RESEARCH INTERESTS
ROBERT A. GASTALDO

Whipple-Coddington Professor of Geology


My research interests span a wide range of geobiological disciplines including taphonomy of macrofossil and dispersed organic matter, paleoecology (synecology and autecology), and the integration of paleontological data for depositional environment interpretation. I have been publishing on results of my plant taphonomic investigations for almost fifteen years, and have focused my attention on coastal and nearshore settings in the tropics and subtropics. These studies have been basic to understanding the plant megafossil record of not only the Permo-Carboniferous, but of the Paleophytic. Where subfossil plants have not been found, I have shifted my research towards the palynological record to determine the applicability and fidelity of this data set. There are many untested assumptions under which we utilize and interpret paleontological data; only the advent of empirical studies have allowed us to better understand what we collect in the stratigraphic record. Without cognizance of the underlying mechanisms responsible for a fossil assemblage, higher-level data syntheses are fraught with problems. Hence, my results have been used globally to ground-truth investigations of ancient terrestrial ecosystems. I have applied my own taphonomic investigations to a wide diversity of pre-angiosperm and angiosperm paleoecological studies, and believe that the conclusions I have drawn from these efforts are firmly grounded.

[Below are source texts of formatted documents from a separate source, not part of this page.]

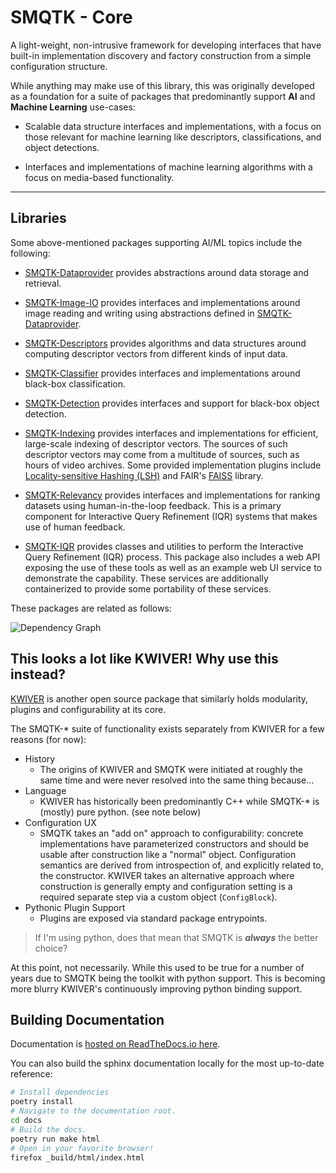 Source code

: # SMQTK - Core

A light-weight, non-intrusive framework for developing interfaces that have
built-in implementation discovery and factory construction from a simple
configuration structure.

While anything may make use of this library, this was originally developed
as a foundation for a suite of packages that predominantly support **AI** and
**Machine Learning** use-cases:

* Scalable data structure interfaces and implementations, with a focus on those
  relevant for machine learning like descriptors, classifications, and object
  detections.

* Interfaces and implementations of machine learning algorithms with a focus on
  media-based functionality.
****
## Libraries
Some above-mentioned packages supporting AI/ML topics include the following:

* [SMQTK-Dataprovider] provides
  abstractions around data storage and retrieval.

* [SMQTK-Image-IO] provides
  interfaces and implementations around image reading and writing using
  abstractions defined in [SMQTK-Dataprovider].

* [SMQTK-Descriptors] provides
  algorithms and data structures around computing descriptor vectors from
  different kinds of input data.

* [SMQTK-Classifier] provides
  interfaces and implementations around black-box classification.

* [SMQTK-Detection] provides interfaces and support for black-box object
  detection.

* [SMQTK-Indexing] provides
  interfaces and implementations for efficient, large-scale indexing of
  descriptor vectors.
  The sources of such descriptor vectors may come from a multitude of sources,
  such as hours of video archives.
  Some provided implementation plugins include [Locality-sensitive Hashing
  (LSH)](https://en.wikipedia.org/wiki/Locality-sensitive_hashing) and FAIR's
  [FAISS] library.

* [SMQTK-Relevancy] provides
  interfaces and implementations for ranking datasets using human-in-the-loop
  feedback.
  This is a primary component for Interactive Query Refinement (IQR) systems
  that makes use of human feedback.

* [SMQTK-IQR] provides classes and utilities to perform the Interactive Query
  Refinement (IQR) process. This package also includes a web API exposing the
  use of these tools as well as an example web UI service to demonstrate the
  capability. These services are additionally containerized to provide some
  portability of these services.

These packages are related as follows:

![Dependency Graph](docs/images/dep_block.svg)

## This looks a lot like KWIVER! Why use this instead?
[KWIVER] is another open source package that similarly holds modularity,
plugins and configurability at its core.

The SMQTK-* suite of functionality exists separately from KWIVER for a few
reasons (for now):
* History
  * The origins of KWIVER and SMQTK were initiated at roughly the same
    time and were never resolved into the same thing because...
* Language
  * KWIVER has historically been predominantly C++ while SMQTK-* is (mostly)
    pure python. (see note below)
* Configuration UX
  * SMQTK takes an "add on" approach to configurability: concrete
    implementations have parameterized constructors and should be usable after
    construction like a "normal" object.
    Configuration semantics are derived from introspection of, and explicitly
    related to, the constructor.
    KWIVER takes an alternative approach where construction is generally empty
    and configuration setting is a required separate step via a custom object
    (`ConfigBlock`).
* Pythonic Plugin Support
  * Plugins are exposed via standard package entrypoints.

> If I'm using python, does that mean that SMQTK is __*always*__ the better
> choice?

At this point, not necessarily.
While this used to be true for a number of years due to SMQTK being the toolkit
with python support.
This is becoming more blurry KWIVER's continuously improving python binding
support.

## Building Documentation
Documentation is [hosted on ReadTheDocs.io here](
https://smqtk-core.readthedocs.io/en/stable/).

You can also build the sphinx documentation locally for the most up-to-date
reference:
```bash
# Install dependencies
poetry install
# Navigate to the documentation root.
cd docs
# Build the docs.
poetry run make html
# Open in your favorite browser!
firefox _build/html/index.html
```


[FAISS]: https://github.com/facebookresearch/faiss
[KWIVER]: https://github.com/kitware/kwiver
[SMQTK-Dataprovider]: https://github.com/Kitware/SMQTK-Dataprovider
[SMQTK-Image-IO]: https://github.com/Kitware/SMQTK-Image-IO
[SMQTK-Descriptors]: https://github.com/Kitware/SMQTK-Descriptors
[SMQTK-Classifier]: https://github.com/Kitware/SMQTK-Classifier
[SMQTK-Detection]: https://github.com/Kitware/SMQTK-Detection
[SMQTK-Indexing]: https://github.com/Kitware/SMQTK-Indexing
[SMQTK-Relevancy]: https://github.com/Kitware/SMQTK-Relevancy
[SMQTK-IQR]: https://github.com/Kitware/SMQTK-IQR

Within the past several years, I have begun to examine local, regional, and global vegetational response to the transition from an icehouse to greenhouse world. There is only one time in Earth history when a vegetated landscape experienced this transition -- the Permo-Carboniferous. Other periods of pronounced greenhouse climate (Late Cretaceous or Eocene) do not reflect the climate transition; rather, these intervals represent thermal maxima within long-persistent greenhouse intervals. In any period of rapid environmental modification it is crucial to understand the fundamental principles that underlie vegetational change and recovery from disturbance at a variety of scales. Hence, I've been investigating the deep-past tropical data set from both coastal-plain settings of the U.S. and Europe, and intermontane basins of central Europe. I am presently involved in a collaborative project with scientists from the Czech Republic to assess whether or not Late Carboniferous vegetational response is synchronous or asynchronous throughout the paleotropics. These data will provide us some indication relative to timing of landscape modification and portents to major biotic turnover we have documented in the Late Pennsylvanian and, again, in the Permian.